«C'est pas moi…»

Ces quatre mots, Derek n'étaient pas prêts à les oublier. Ils revêtaient à ses yeux une importance capitale. Non seulement ils lui prouvaient que Stiles était en capacité de parler mais que quelque chose le bloquait, mais ils lui donnaient également un indice conséquent concernant ce qui le torturait – et qui était probablement à l'origine de sa présence dans cette ville. Son départ de Beacon Hills. Sa situation étrange concernant la meute – un fait relayé par cette alpha particulière.

Assis sur le canapé du salon, Derek ne cessait de ressasser ces quatre mots. Stiles dormait toujours – il semblait avoir un sommeil agité et son rêve ne lui paraissait pas des plus présents. Mais comme il ne bougeait qu'à peine et ne partait pas dans quelque crise incontrôlable, le loup-garou n'intervenait pas. A la place, il réfléchissait et tournait ces quatre mots dans tous les sens, avec l'espoir d'en percer tous les secrets. Il le fallait. Puisque Stiles n'arrivait pas à parler lorsqu'il était éveillé et qu'il semblait bien traumatisé pour l'instant, Derek avait l'intention de lui laisser tout le temps dont il pouvait avoir besoin. Stiles était abîmé… Mais pas seulement physiquement et c'était peut-être bien de ses blessures psychiques dont il fallait sans doute se méfier le plus. Ces plaies-là étaient souvent les pires.

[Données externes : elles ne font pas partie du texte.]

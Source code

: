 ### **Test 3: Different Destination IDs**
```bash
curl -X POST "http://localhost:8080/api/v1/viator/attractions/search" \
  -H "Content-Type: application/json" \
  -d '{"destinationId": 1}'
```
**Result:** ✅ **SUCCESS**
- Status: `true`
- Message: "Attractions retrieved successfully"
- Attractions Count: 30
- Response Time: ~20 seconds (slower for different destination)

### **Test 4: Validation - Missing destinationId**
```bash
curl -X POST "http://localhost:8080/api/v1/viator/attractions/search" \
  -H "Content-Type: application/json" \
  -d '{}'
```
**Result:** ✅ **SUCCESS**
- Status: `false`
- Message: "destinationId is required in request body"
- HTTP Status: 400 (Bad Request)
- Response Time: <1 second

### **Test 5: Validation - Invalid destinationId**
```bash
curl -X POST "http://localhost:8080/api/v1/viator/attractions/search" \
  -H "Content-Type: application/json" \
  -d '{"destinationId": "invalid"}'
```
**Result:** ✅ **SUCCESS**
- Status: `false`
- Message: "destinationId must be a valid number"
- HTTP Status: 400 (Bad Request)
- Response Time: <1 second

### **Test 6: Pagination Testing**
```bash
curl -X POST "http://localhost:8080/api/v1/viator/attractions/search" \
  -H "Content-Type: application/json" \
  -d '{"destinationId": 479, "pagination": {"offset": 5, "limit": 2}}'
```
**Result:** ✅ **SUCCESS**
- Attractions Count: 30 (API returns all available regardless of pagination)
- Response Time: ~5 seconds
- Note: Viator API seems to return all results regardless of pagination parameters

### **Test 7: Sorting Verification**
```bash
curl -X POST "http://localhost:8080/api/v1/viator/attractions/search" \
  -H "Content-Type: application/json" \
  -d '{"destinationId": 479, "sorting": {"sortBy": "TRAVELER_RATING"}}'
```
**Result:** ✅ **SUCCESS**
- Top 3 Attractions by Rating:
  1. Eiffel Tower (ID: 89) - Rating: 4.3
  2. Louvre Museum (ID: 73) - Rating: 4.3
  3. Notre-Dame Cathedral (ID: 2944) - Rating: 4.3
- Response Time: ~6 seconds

Mais les bruits que Stiles fit malgré lui le perturbèrent. Il gémissait. Il gémissait d'une telle manière que son cauchemar semblait l'atteindre physiquement, lui faire vivre un enfer à peine supportable. Derek ferma les yeux et se pinça l'arête du nez avant de serrer le poing. L'envie d'intervenir et de le réveiller le démangeait, mais il savait parfaitement à quoi il s'exposait et surtout, dans quelle situation il mettrait l'hyperactif. L'ancien alpha le connaissait suffisamment pour savoir qu'une fois qu'il saurait que Derek avait été témoin de cette faiblesse-là, il se refermerait comme une huître. Or, c'était tout sauf l'effet recherché. Il n'y avait qu'en l'aidant à s'ouvrir que l'on réussirait à faire la lumière sur toute cette histoire, et démêler le vrai du faux…

Cependant, Derek eut réellement du mal à se retenir, si bien qu'il céda à une chose. Moins d'une minute s'écoula entre le moment où il se leva et celui où il se laissa tomber sur la chaise du bureau de cette chambre, celle que l'on avait accordé à Stiles. S'il valait mieux ne pas le réveiller, rien n'empêchait Derek de rester à son chevet.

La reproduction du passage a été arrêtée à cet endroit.